When I walked into my 13-year-old son Christopher's room three days ago to tell him the Dean of Bushwack University's graduate school was on the phone, calling to offer him a full ride for his Master of Fine Arts in Poetry degree, Christopher was deep in the middle of the final sestina of a group of thirty-three villanelles he's been working on after school the past three days.
"Tell the guy that Bushwack U. has always been my dream school," Christopher said, "and that if it had been any other college I'd probably demur, but like that lady at the end of Jim Joyce's great ode said, yes yes I will yes yes!"
"Can you talk with him for a minute, so he can be sure you're committed?" I asked.
"Hey Dad -- lots of poets have been committed," my son shot back, "For starters, there's Bob Lowell and Ezra, and then Sylvia and Anne and, for my money, the greatest of them all even though they were Brits, John Clare and Bill Cowper, and if I wasn't below the ordinary age of onset, tell him I'd already be committed too, ha ha."
That's my boy -- not only a genius with rondeaus, eclogues, and classy birthday doggerel, but with a sense of humor to match -- and his whirlwind journey, from a middle school honor student to the most talked about grad school poetaster recruit in the nation has our telephone fibre-optics buzzing.
Once I'd informed his Honors English teacher, Jill Shir-Shmata, who immediately notified Dissent magazine and American Poetry Review, news of Christopher's commitment spread quickly. The backlash, however, has been disgraceful. Happily for us, though, most of the criticism has been directed at Solomon Farblundget, the Dean of Bushwack's grad school, and Sid O'Sioghaeaughdey, Chris's poetry coach, who's pipelined lots of his star pupils to Bushwack through the years.

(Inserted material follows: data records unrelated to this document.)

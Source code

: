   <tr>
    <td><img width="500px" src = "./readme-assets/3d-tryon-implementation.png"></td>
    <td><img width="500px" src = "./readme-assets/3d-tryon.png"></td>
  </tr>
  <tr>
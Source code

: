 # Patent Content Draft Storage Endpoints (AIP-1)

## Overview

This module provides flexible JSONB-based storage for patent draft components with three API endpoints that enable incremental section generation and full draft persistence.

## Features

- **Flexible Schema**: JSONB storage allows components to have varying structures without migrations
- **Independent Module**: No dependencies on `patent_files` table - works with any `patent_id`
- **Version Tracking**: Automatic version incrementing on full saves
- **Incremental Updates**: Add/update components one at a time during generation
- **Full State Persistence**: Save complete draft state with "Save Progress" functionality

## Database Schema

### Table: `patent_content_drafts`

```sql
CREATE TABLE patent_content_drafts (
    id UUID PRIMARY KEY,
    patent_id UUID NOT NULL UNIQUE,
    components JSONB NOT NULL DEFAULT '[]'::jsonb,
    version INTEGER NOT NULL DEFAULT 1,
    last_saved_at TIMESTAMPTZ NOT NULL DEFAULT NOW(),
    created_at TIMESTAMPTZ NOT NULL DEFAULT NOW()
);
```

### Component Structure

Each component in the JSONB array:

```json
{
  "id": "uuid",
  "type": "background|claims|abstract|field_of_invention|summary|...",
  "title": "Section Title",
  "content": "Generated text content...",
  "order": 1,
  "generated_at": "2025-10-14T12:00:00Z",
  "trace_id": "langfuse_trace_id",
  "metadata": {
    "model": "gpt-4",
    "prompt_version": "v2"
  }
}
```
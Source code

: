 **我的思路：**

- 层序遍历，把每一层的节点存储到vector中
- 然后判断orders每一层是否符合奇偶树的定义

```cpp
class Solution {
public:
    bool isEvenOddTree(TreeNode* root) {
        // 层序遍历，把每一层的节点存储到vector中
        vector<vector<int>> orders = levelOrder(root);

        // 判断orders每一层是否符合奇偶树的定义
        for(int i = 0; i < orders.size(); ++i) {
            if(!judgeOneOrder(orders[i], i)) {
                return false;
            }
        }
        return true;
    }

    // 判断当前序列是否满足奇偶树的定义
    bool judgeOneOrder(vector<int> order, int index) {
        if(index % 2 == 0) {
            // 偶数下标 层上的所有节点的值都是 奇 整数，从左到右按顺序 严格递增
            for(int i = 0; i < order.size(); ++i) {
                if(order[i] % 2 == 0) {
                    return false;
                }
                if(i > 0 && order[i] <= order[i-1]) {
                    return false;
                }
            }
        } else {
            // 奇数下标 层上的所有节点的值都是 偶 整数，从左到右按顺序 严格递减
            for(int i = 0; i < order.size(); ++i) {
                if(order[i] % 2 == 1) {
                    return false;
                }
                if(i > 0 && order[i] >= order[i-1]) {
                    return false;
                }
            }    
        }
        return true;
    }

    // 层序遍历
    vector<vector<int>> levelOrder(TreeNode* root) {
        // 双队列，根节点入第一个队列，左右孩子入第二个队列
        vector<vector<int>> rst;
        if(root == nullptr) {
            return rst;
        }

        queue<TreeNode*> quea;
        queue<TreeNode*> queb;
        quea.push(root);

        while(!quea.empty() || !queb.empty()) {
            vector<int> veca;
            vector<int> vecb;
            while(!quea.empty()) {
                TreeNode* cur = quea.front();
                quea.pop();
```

Bushwack was looking at a slew of college seniors, of course -- reading their poems, watching videos of them at poetry jams, visiting their all night poetry-and-kielbasa marathons -- but when Sid strode into the Dean's office and put on a CD of Christopher reciting his one hundred and forty-four poem sonnet sequence, "Fallow Facebook Fellow," the Dean reached for the phone.
"Iowa and Stanford, eat your hearts out!" he crowed after I gave him Christopher's decision. "And all you Robert poets -- Frost, Graves, Service, Ludlum -- move over, because in only nine forgettable years, our boy Christopher's coming to town!"

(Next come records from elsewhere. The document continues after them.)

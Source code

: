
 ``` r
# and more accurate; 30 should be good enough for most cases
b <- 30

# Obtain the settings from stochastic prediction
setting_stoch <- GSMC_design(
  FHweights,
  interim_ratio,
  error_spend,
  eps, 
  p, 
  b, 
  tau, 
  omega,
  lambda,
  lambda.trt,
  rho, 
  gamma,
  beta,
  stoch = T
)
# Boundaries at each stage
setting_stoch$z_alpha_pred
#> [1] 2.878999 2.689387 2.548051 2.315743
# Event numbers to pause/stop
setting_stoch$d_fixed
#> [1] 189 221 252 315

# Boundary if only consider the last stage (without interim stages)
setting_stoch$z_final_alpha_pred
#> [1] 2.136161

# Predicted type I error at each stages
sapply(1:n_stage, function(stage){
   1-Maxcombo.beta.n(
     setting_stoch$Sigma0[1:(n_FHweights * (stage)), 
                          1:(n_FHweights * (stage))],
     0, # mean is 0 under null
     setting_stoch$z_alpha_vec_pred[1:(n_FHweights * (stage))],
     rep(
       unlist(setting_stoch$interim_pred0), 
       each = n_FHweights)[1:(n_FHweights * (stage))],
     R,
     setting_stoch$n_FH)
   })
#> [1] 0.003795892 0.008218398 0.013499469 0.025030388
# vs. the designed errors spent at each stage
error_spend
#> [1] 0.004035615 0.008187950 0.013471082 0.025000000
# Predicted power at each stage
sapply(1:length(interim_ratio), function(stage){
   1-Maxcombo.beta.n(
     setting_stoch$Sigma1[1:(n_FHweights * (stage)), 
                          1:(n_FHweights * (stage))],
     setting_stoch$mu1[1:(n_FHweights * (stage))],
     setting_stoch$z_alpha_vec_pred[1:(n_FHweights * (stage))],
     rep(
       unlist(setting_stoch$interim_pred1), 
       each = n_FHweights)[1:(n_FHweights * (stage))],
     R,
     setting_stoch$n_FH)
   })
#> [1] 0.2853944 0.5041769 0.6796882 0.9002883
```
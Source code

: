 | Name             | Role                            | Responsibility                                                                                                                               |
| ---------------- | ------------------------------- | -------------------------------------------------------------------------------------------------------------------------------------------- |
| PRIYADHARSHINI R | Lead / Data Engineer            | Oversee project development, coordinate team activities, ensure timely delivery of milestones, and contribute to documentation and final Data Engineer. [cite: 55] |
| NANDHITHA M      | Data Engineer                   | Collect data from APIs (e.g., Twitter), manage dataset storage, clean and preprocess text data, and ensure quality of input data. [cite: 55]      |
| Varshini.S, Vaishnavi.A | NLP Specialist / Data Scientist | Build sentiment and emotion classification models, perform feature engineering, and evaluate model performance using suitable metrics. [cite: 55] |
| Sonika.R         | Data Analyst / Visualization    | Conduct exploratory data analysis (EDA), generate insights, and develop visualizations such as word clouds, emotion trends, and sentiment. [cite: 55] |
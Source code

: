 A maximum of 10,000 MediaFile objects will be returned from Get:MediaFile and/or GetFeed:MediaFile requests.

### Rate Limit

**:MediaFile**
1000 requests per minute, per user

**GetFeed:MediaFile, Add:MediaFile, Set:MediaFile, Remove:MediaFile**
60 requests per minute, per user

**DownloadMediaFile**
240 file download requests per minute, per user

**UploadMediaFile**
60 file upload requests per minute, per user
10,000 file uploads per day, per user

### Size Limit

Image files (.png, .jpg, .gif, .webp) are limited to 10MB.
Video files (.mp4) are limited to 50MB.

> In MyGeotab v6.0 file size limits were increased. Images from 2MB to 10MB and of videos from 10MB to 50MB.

For those out there who don't like to see kids getting recruited early, I ask: if it was your kid, and he was being recruited by one of the most storied grad programs in our poetry-loving nation, what would you do? Would you hold him/her/it back? Now, if their kid was a great football or rugby player, or a soccer, baseball, or basketball phenom, or even an actor, actress, or rock guitar idol, I could understand your concern due to all the bodily stresses and tax problems such young talent might be subject to.

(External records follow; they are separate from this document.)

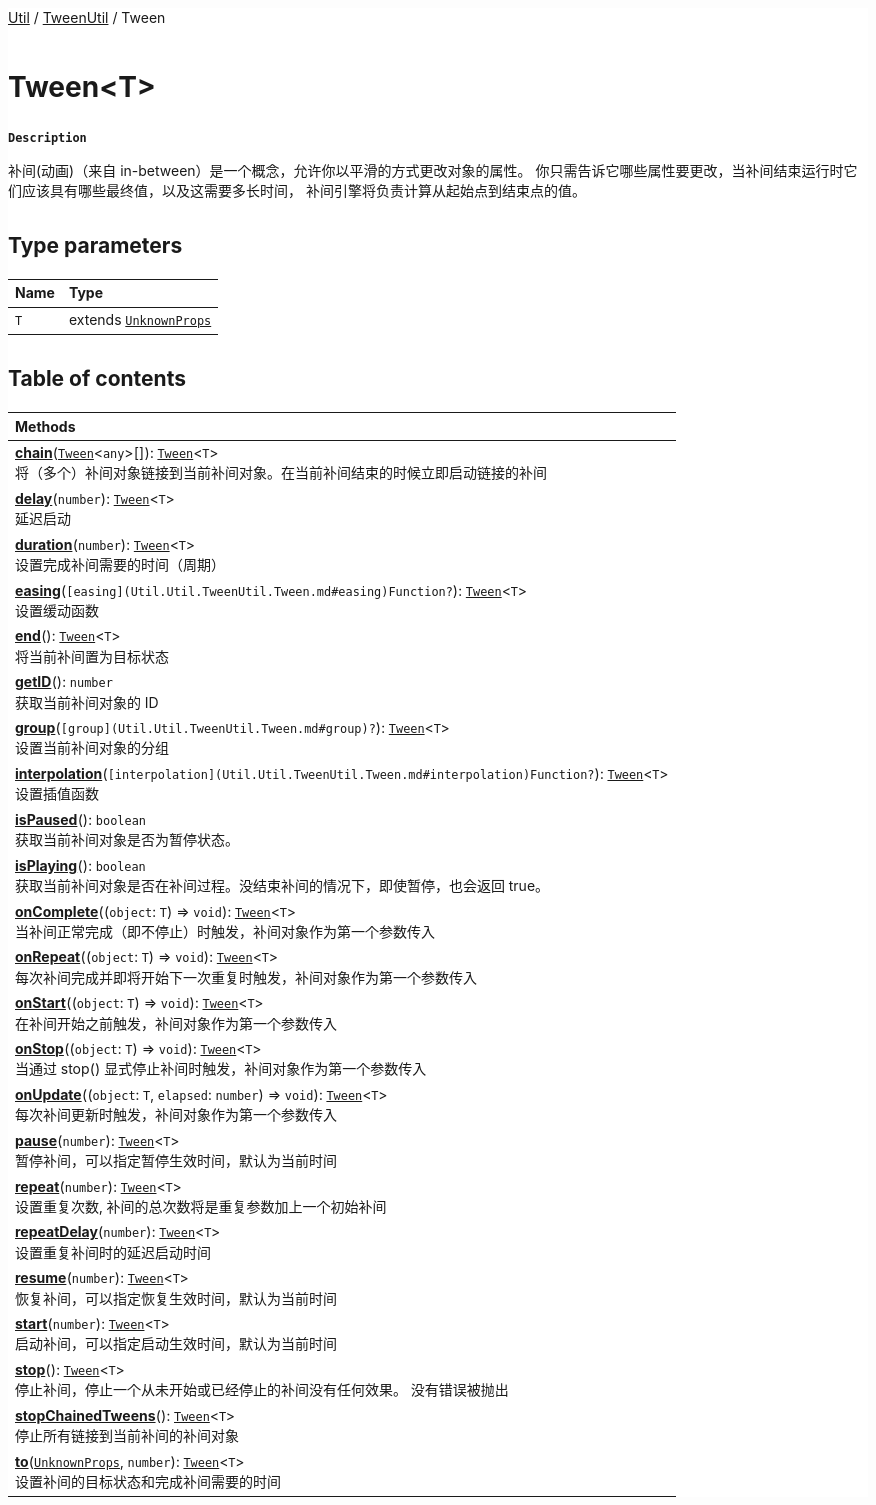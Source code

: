 [Util](../modules/Util.Util.md) / [TweenUtil](../modules/Util.Util.TweenUtil.md) / Tween

# Tween<T\> <Badge type="tip" text="Class" />

**`Description`**

补间(动画)（来自 in-between）是一个概念，允许你以平滑的方式更改对象的属性。
你只需告诉它哪些属性要更改，当补间结束运行时它们应该具有哪些最终值，以及这需要多长时间，
补间引擎将负责计算从起始点到结束点的值。

## Type parameters

| Name | Type                                                                     |
| :--- | :----------------------------------------------------------------------- |
| `T`  | extends [`UnknownProps`](../modules/Util.Util.TweenUtil.md#unknownprops) |

## Table of contents

| Methods                                                                                                                                                                                                                             |
| :---------------------------------------------------------------------------------------------------------------------------------------------------------------------------------------------------------------------------------- |
| **[chain](Util.Util.TweenUtil.Tween.md#chain)**([`Tween`](Util.Util.TweenUtil.Tween.md)<`any`\>[]): [`Tween`](Util.Util.TweenUtil.Tween.md)<`T`\> <br> 将（多个）补间对象链接到当前补间对象。在当前补间结束的时候立即启动链接的补间 |
| **[delay](Util.Util.TweenUtil.Tween.md#delay)**(`number`): [`Tween`](Util.Util.TweenUtil.Tween.md)<`T`\> <br> 延迟启动                                                                                                              |
| **[duration](Util.Util.TweenUtil.Tween.md#duration)**(`number`): [`Tween`](Util.Util.TweenUtil.Tween.md)<`T`\> <br> 设置完成补间需要的时间（周期）                                                                                  |
| **[easing](Util.Util.TweenUtil.Tween.md#easing)**(`[easing](Util.Util.TweenUtil.Tween.md#easing)Function?`): [`Tween`](Util.Util.TweenUtil.Tween.md)<`T`\> <br> 设置缓动函数                                                        |
| **[end](Util.Util.TweenUtil.Tween.md#end)**(): [`Tween`](Util.Util.TweenUtil.Tween.md)<`T`\> <br> 将当前补间置为目标状态                                                                                                            |
| **[getID](Util.Util.TweenUtil.Tween.md#getid)**(): `number` <br> 获取当前补间对象的 ID                                                                                                                                              |
| **[group](Util.Util.TweenUtil.Tween.md#group)**(`[group](Util.Util.TweenUtil.Tween.md#group)?`): [`Tween`](Util.Util.TweenUtil.Tween.md)<`T`\> <br> 设置当前补间对象的分组                                                          |
| **[interpolation](Util.Util.TweenUtil.Tween.md#interpolation)**(`[interpolation](Util.Util.TweenUtil.Tween.md#interpolation)Function?`): [`Tween`](Util.Util.TweenUtil.Tween.md)<`T`\> <br> 设置插值函数                            |
| **[isPaused](Util.Util.TweenUtil.Tween.md#ispaused)**(): `boolean` <br> 获取当前补间对象是否为暂停状态。                                                                                                                            |
| **[isPlaying](Util.Util.TweenUtil.Tween.md#isplaying)**(): `boolean` <br> 获取当前补间对象是否在补间过程。没结束补间的情况下，即使暂停，也会返回 true。                                                                             |
| **[onComplete](Util.Util.TweenUtil.Tween.md#oncomplete)**((`object`: `T`) => `void`): [`Tween`](Util.Util.TweenUtil.Tween.md)<`T`\> <br> 当补间正常完成（即不停止）时触发，补间对象作为第一个参数传入                               |
| **[onRepeat](Util.Util.TweenUtil.Tween.md#onrepeat)**((`object`: `T`) => `void`): [`Tween`](Util.Util.TweenUtil.Tween.md)<`T`\> <br> 每次补间完成并即将开始下一次重复时触发，补间对象作为第一个参数传入                             |
| **[onStart](Util.Util.TweenUtil.Tween.md#onstart)**((`object`: `T`) => `void`): [`Tween`](Util.Util.TweenUtil.Tween.md)<`T`\> <br> 在补间开始之前触发，补间对象作为第一个参数传入                                                   |
| **[onStop](Util.Util.TweenUtil.Tween.md#onstop)**((`object`: `T`) => `void`): [`Tween`](Util.Util.TweenUtil.Tween.md)<`T`\> <br> 当通过 stop() 显式停止补间时触发，补间对象作为第一个参数传入                                       |
| **[onUpdate](Util.Util.TweenUtil.Tween.md#onupdate)**((`object`: `T`, `elapsed`: `number`) => `void`): [`Tween`](Util.Util.TweenUtil.Tween.md)<`T`\> <br> 每次补间更新时触发，补间对象作为第一个参数传入                            |
| **[pause](Util.Util.TweenUtil.Tween.md#pause)**(`number`): [`Tween`](Util.Util.TweenUtil.Tween.md)<`T`\> <br> 暂停补间，可以指定暂停生效时间，默认为当前时间                                                                        |
| **[repeat](Util.Util.TweenUtil.Tween.md#repeat)**(`number`): [`Tween`](Util.Util.TweenUtil.Tween.md)<`T`\> <br> 设置重复次数, 补间的总次数将是重复参数加上一个初始补间                                                              |
| **[repeatDelay](Util.Util.TweenUtil.Tween.md#repeatdelay)**(`number`): [`Tween`](Util.Util.TweenUtil.Tween.md)<`T`\> <br> 设置重复补间时的延迟启动时间                                                                              |
| **[resume](Util.Util.TweenUtil.Tween.md#resume)**(`number`): [`Tween`](Util.Util.TweenUtil.Tween.md)<`T`\> <br> 恢复补间，可以指定恢复生效时间，默认为当前时间                                                                      |
| **[start](Util.Util.TweenUtil.Tween.md#start)**(`number`): [`Tween`](Util.Util.TweenUtil.Tween.md)<`T`\> <br> 启动补间，可以指定启动生效时间，默认为当前时间                                                                        |
| **[stop](Util.Util.TweenUtil.Tween.md#stop)**(): [`Tween`](Util.Util.TweenUtil.Tween.md)<`T`\> <br> 停止补间，停止一个从未开始或已经停止的补间没有任何效果。 没有错误被抛出                                                         |
| **[stopChainedTweens](Util.Util.TweenUtil.Tween.md#stopchainedtweens)**(): [`Tween`](Util.Util.TweenUtil.Tween.md)<`T`\> <br> 停止所有链接到当前补间的补间对象                                                                      |
| **[to](Util.Util.TweenUtil.Tween.md#to)**([`UnknownProps`](../modules/Util.Util.TweenUtil.md#unknownprops), `number`): [`Tween`](Util.Util.TweenUtil.Tween.md)<`T`\> <br> 设置补间的目标状态和完成补间需要的时间                    |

But that's not who my son Christopher is, because as he put it in one of his early sprung-twitter poems, 'the brain, brain has mountains/ but the body sucks/ especially before puberty.' Christopher loves poetry, and most of all, like all good young American bards, he's a boy who likes to have fun. And if it ever gets to where he's not having fun, I told him he can just stop writing poetry, and start in on his memoirs.